----- Task input -----

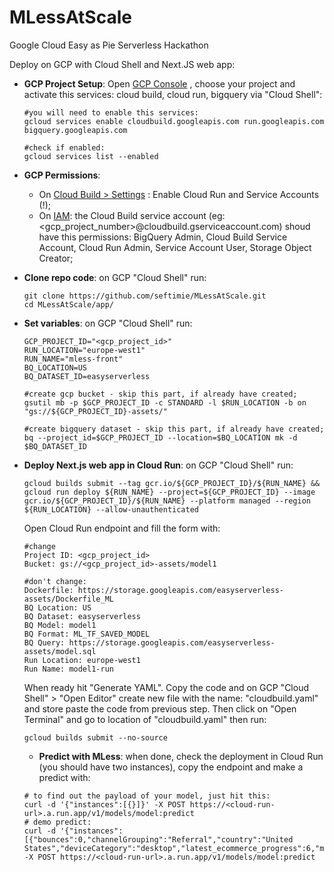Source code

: # MLessAtScale
Google Cloud Easy as Pie Serverless Hackathon

Deploy on GCP with Cloud Shell and Next.JS web app:

- **GCP Project Setup**: Open [GCP Console](https://console.cloud.google.com) , choose your project and activate this services: cloud build, cloud run, bigquery via "Cloud Shell":
  
  ```
  #you will need to enable this services: 
  gcloud services enable cloudbuild.googleapis.com run.googleapis.com bigquery.googleapis.com
  
  #check if enabled:
  gcloud services list --enabled
  ```

- **GCP Permissions**:
  - On [Cloud Build  > Settings](https://console.cloud.google.com/cloud-build/settings/service-account) : Enable Cloud Run and Service Accounts (!);
  - On [IAM](https://console.cloud.google.com/iam-admin/iam): the Cloud Build service account (eg: <gcp_project_number>@cloudbuild.gserviceaccount.com) shoud have this permissions: BigQuery Admin, Cloud Build Service Account, Cloud Run Admin, Service Account User, Storage Object Creator;

- **Clone repo code**: on GCP "Cloud Shell" run:
  ```
  git clone https://github.com/seftimie/MLessAtScale.git
  cd MLessAtScale/app/
  ```
		
- **Set variables**: on GCP "Cloud Shell" run:
  ```
  GCP_PROJECT_ID="<gcp_project_id>"
  RUN_LOCATION="europe-west1"
  RUN_NAME="mless-front"
  BQ_LOCATION=US
  BQ_DATASET_ID=easyserverless

  #create gcp bucket - skip this part, if already have created;
  gsutil mb -p $GCP_PROJECT_ID -c STANDARD -l $RUN_LOCATION -b on "gs://${GCP_PROJECT_ID}-assets/" 

  #create bigquery dataset - skip this part, if already have created;
  bq --project_id=$GCP_PROJECT_ID --location=$BQ_LOCATION mk -d $BQ_DATASET_ID
  ```

- **Deploy Next.js web app in Cloud Run**:  on GCP "Cloud Shell" run:
  ```
  gcloud builds submit --tag gcr.io/${GCP_PROJECT_ID}/${RUN_NAME} &&
  gcloud run deploy ${RUN_NAME} --project=${GCP_PROJECT_ID} --image gcr.io/${GCP_PROJECT_ID}/${RUN_NAME} --platform managed --region ${RUN_LOCATION} --allow-unauthenticated
  ```
  Open Cloud Run endpoint and fill the form with:
  ```
  #change
  Project ID: <gcp_project_id>
  Bucket: gs://<gcp_project_id>-assets/model1
  
  #don't change:
  Dockerfile: https://storage.googleapis.com/easyserverless-assets/Dockerfile_ML
  BQ Location: US
  BQ Dataset: easyserverless
  BQ Model: model1
  BQ Format: ML_TF_SAVED_MODEL
  BQ Query: https://storage.googleapis.com/easyserverless-assets/model.sql
  Run Location: europe-west1
  Run Name: model1-run
  ```
  
  When ready hit "Generate YAML". Copy the code and on GCP "Cloud Shell" > "Open Editor" create new file with the
  name: "cloudbuild.yaml" and store paste the code from previous step. Then click on "Open Terminal" and go to location of "cloudbuild.yaml" then run:
  ```
  gcloud builds submit --no-source
  ```
  
  - **Predict with MLess**: when done, check the deployment in Cloud Run (you should have two instances), copy the endpoint and make a predict with:
  ```
  # to find out the payload of your model, just hit this:
  curl -d '{"instances":[{}]}' -X POST https://<cloud-run-url>.a.run.app/v1/models/model:predict
  # demo predict:
  curl -d '{"instances":[{"bounces":0,"channelGrouping":"Referral","country":"United States","deviceCategory":"desktop","latest_ecommerce_progress":6,"medium":"referral","pageviews":51,"source":"mall.googleplex.com","time_on_site":4245}]}' -X POST https://<cloud-run-url>.a.run.app/v1/models/model:predict
  ```

  
	
 

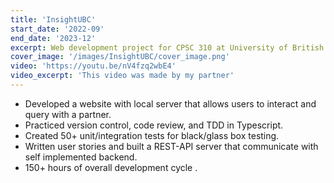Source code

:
 ```yaml
---
title: 'InsightUBC'
start_date: '2022-09'
end_date: '2023-12'
excerpt: Web development project for CPSC 310 at University of British Columbia
cover_image: '/images/InsightUBC/cover_image.png'
video: 'https://youtu.be/nV4fzq2wbE4'
video_excerpt: 'This video was made by my partner'
---
```


- Developed a website with local server that allows users to interact and query with a partner.
- Practiced version control, code review, and TDD in Typescript.
- Created 50+ unit/integration tests for black/glass box testing.
- Written user stories and built a REST-API server that communicate with self implemented backend.
- 150+ hours of overall development cycle .
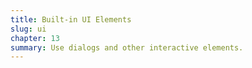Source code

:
 ```yaml
---
title: Built-in UI Elements
slug: ui
chapter: 13
summary: Use dialogs and other interactive elements.
---
```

-----

_Prompt_
When a line above contains the string "check", copy that line.

_Completed task_
  #check if enabled:
  - **Predict with MLess**: when done, check the deployment in Cloud Run (you should have two instances), copy the endpoint and make a predict with:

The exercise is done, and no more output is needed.